**DATA PROVIDED**
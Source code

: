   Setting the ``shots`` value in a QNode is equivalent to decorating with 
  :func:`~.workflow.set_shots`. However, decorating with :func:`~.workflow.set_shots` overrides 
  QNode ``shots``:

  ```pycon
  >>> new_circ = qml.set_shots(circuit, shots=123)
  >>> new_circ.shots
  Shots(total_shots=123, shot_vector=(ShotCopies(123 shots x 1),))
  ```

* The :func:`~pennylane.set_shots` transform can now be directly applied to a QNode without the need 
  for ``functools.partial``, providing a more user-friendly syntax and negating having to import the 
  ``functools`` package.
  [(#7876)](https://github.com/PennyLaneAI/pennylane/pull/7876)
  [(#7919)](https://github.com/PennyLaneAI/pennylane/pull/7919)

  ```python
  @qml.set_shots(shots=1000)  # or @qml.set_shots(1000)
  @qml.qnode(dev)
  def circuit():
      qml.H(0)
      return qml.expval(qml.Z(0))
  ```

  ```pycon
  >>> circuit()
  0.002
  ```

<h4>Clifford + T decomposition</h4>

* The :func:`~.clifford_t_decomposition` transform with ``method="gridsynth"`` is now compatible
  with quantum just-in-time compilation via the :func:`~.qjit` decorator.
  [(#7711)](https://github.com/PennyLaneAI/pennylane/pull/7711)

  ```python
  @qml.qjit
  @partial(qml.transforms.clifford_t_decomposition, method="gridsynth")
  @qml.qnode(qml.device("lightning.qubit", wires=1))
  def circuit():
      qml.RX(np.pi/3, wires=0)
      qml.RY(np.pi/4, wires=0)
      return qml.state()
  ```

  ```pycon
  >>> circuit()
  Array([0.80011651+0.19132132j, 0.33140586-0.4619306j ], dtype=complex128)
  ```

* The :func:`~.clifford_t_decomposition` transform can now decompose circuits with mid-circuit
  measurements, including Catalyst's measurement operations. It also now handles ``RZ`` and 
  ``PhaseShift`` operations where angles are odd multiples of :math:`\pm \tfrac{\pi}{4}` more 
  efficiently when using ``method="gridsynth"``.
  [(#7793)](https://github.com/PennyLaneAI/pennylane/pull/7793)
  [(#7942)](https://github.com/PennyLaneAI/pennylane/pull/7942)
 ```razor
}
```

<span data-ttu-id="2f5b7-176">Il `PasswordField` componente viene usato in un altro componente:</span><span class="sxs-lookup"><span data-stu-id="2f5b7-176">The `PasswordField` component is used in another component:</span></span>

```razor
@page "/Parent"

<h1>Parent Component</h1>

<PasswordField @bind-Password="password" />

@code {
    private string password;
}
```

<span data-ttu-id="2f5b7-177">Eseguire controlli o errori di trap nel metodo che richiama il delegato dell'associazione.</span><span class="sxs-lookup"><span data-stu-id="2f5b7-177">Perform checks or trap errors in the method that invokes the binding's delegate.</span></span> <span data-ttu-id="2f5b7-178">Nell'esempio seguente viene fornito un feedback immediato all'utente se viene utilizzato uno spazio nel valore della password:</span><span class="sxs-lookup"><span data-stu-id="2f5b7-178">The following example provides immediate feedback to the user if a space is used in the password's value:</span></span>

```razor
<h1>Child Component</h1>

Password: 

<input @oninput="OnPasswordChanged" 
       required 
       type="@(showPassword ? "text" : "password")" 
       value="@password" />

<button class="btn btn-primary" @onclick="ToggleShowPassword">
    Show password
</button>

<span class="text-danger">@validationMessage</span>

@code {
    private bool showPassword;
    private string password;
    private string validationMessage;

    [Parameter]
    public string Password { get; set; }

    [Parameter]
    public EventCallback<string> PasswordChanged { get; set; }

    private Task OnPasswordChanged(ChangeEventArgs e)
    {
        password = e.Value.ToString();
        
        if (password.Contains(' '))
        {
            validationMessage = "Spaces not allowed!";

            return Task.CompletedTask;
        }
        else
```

**PROBLEM TO WORK ON**
Having found the line with "[(#7942)](https://github.com/PennyLaneAI/pennylane/pull/7942)", transcribe it and each line after it to the end of the entries, with no other lines.

**ANSWER BOX**
  [(#7942)](https://github.com/PennyLaneAI/pennylane/pull/7942)
 ```razor
}
```

<span data-ttu-id="2f5b7-176">Il `PasswordField` componente viene usato in un altro componente:</span><span class="sxs-lookup"><span data-stu-id="2f5b7-176">The `PasswordField` component is used in another component:</span></span>

```razor
@page "/Parent"

<h1>Parent Component</h1>

<PasswordField @bind-Password="password" />

@code {
    private string password;
}
```

<span data-ttu-id="2f5b7-177">Eseguire controlli o errori di trap nel metodo che richiama il delegato dell'associazione.</span><span class="sxs-lookup"><span data-stu-id="2f5b7-177">Perform checks or trap errors in the method that invokes the binding's delegate.</span></span> <span data-ttu-id="2f5b7-178">Nell'esempio seguente viene fornito un feedback immediato all'utente se viene utilizzato uno spazio nel valore della password:</span><span class="sxs-lookup"><span data-stu-id="2f5b7-178">The following example provides immediate feedback to the user if a space is used in the password's value:</span></span>

```razor
<h1>Child Component</h1>

Password: 

<input @oninput="OnPasswordChanged" 
       required 
       type="@(showPassword ? "text" : "password")" 
       value="@password" />

<button class="btn btn-primary" @onclick="ToggleShowPassword">
    Show password
</button>

<span class="text-danger">@validationMessage</span>

@code {
    private bool showPassword;
    private string password;
    private string validationMessage;

    [Parameter]
    public string Password { get; set; }

    [Parameter]
    public EventCallback<string> PasswordChanged { get; set; }

    private Task OnPasswordChanged(ChangeEventArgs e)
    {
        password = e.Value.ToString();
        
        if (password.Contains(' '))
        {
            validationMessage = "Spaces not allowed!";

            return Task.CompletedTask;
        }
        else
```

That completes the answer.